Who knew about the view? It has a value, too.
That’s what we’re learning from the men and women working on an ambitious new project in the county that could benefit us all by attracting more visitors to the area.
This week we checked in on the progress being made on the Hwy 73 preservation project. This effort to combine geographic features of the Sandhills and Piedmont with cultural and historic aspects of the area is still going strong, according to Sandhills Area Land Trust Consultant Jesse Wimberley.
Wimberley has teamed up with Richmond County Cooperative Extension Agent Paige Burns and Richmond County Planning and Zoning Director of GIS James Armstrong to strengthen the relationship between landowners along U.S. Highway 73 and the organizations that offer programs to foster economic goals and culturally historic goals. This project is part of the Sandhills Area Land Trust’s (SALT) effort to preserve the history and natural resources along scenic by-ways in North Carolina.
One main goal is to encourage new economic development in rural areas through the promotion of the scenic by-way, and to draw tourist dollars into the area.
When Wimberley speaks of the preservation effort, he uses a term many people may not be familiar with: view-shed.
“As people travel along the road, they have a very positive experience,” said Wimberley. “It makes you feel better. It induces you to feel like you want to see more — you want to explore. It makes the whole experience pleasurable.”
Wimberley hopes to help landowners expand the “view-shed” by implementing strategies to increase land value and to entice businesses to locate along Highway 73.
“It will have a accumulative effect if we set up the climate for business growth,” said Wimberley.
One strategy Wimberley aims for is to place a map in the hands of people who are interested in the area.
“I want to create a hard copy map,” said Wimberley. “It will be something you can pick up and it will have all three scenic byways (in this area of the state). I hope it will catch your eye. Then for more details you would go to the website.”

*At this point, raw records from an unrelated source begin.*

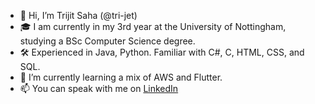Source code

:- 👋 Hi, I’m Trijit Saha (@tri-jet)
- 🎓 I am currently in my 3rd year at the University of Nottingham, studying a BSc Computer Science degree.
- 🛠️ Experienced in Java, Python. Familiar with C#, C, HTML, CSS, and SQL. 
- 🌱 I’m currently learning a mix of AWS and Flutter.
- 📫 You can speak with me on [LinkedIn](https://www.linkedin.com/in/trijitsaha/)


<!---
tri-jet/tri-jet is a ✨ special ✨ repository because its `README.md` (this file) appears on your GitHub profile.
You can click the Preview link to take a look at your changes.
--->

Wimberley said the website should allow visitors to the area to create a personalized tour tailored to their interests.
“For instance, if you like birdwatching, you would put that in and the website would tell you where to stop along the way, where good viewing spots were,” said Wimberley.
Tourists with time and money to spend may enjoy a trip to a local vineyard, later stop by a rural peach farm, or just enjoy the fall colors as they dress up Richmond County’s countryside in the fall.
At a kickoff event for the project last fall, Burns said, “This project will build on that sense of community and share it with others who are seeking to experience something new and different off the beaten path. Ultimately, the Scenic By-way project seeks to promote a beautiful and little known part of Richmond County, protecting what makes it special and yet bringing economic benefits to those who are fortunate enough to live and own businesses there.”
We like the mix of preservation and innovation.